Dataset entries

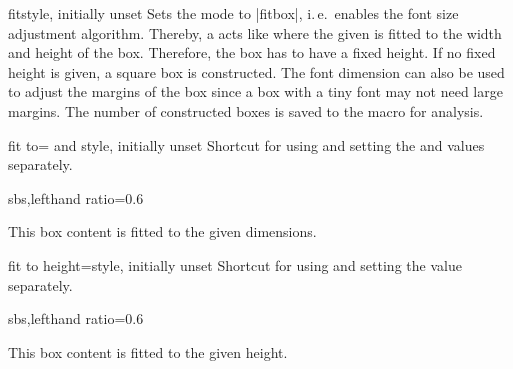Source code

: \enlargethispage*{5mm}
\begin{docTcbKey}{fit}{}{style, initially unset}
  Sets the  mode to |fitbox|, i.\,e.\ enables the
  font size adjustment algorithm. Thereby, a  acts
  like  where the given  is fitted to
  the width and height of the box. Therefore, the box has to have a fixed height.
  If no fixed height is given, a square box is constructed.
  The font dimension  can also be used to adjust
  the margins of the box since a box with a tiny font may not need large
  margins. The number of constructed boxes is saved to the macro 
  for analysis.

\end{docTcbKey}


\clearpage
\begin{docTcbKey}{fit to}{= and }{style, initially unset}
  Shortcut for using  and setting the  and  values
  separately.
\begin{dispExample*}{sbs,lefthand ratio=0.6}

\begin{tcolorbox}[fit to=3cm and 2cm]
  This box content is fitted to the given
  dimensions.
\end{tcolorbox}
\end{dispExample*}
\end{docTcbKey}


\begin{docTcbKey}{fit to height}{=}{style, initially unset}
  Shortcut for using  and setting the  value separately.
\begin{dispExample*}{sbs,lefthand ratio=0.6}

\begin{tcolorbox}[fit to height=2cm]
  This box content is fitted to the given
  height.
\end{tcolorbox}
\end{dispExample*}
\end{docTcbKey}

---

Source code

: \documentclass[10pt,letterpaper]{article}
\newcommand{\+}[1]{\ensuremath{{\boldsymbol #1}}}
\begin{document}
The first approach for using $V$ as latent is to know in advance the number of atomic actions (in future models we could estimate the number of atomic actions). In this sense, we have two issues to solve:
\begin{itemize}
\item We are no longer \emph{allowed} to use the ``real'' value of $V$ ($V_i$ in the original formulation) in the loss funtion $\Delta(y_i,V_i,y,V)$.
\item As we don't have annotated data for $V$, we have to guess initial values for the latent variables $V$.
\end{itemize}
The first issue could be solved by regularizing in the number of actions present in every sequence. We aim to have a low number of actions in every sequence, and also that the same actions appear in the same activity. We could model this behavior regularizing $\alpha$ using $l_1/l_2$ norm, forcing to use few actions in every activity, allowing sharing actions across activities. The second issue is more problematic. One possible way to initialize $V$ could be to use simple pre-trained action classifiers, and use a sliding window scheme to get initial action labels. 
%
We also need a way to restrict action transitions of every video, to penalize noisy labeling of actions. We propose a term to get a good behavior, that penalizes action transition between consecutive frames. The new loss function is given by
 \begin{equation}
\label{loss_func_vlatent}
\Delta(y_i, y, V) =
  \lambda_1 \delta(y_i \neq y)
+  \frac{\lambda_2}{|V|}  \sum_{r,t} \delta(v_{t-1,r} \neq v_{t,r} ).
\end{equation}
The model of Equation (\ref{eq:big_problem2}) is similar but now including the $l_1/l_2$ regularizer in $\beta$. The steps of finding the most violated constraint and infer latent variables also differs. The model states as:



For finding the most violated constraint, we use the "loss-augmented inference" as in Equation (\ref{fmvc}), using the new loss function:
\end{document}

### WORK TASK
Throughout the data above, count the lines in which the word "constraint" occurs; supply the number alone.

### WRITTEN ANSWER
2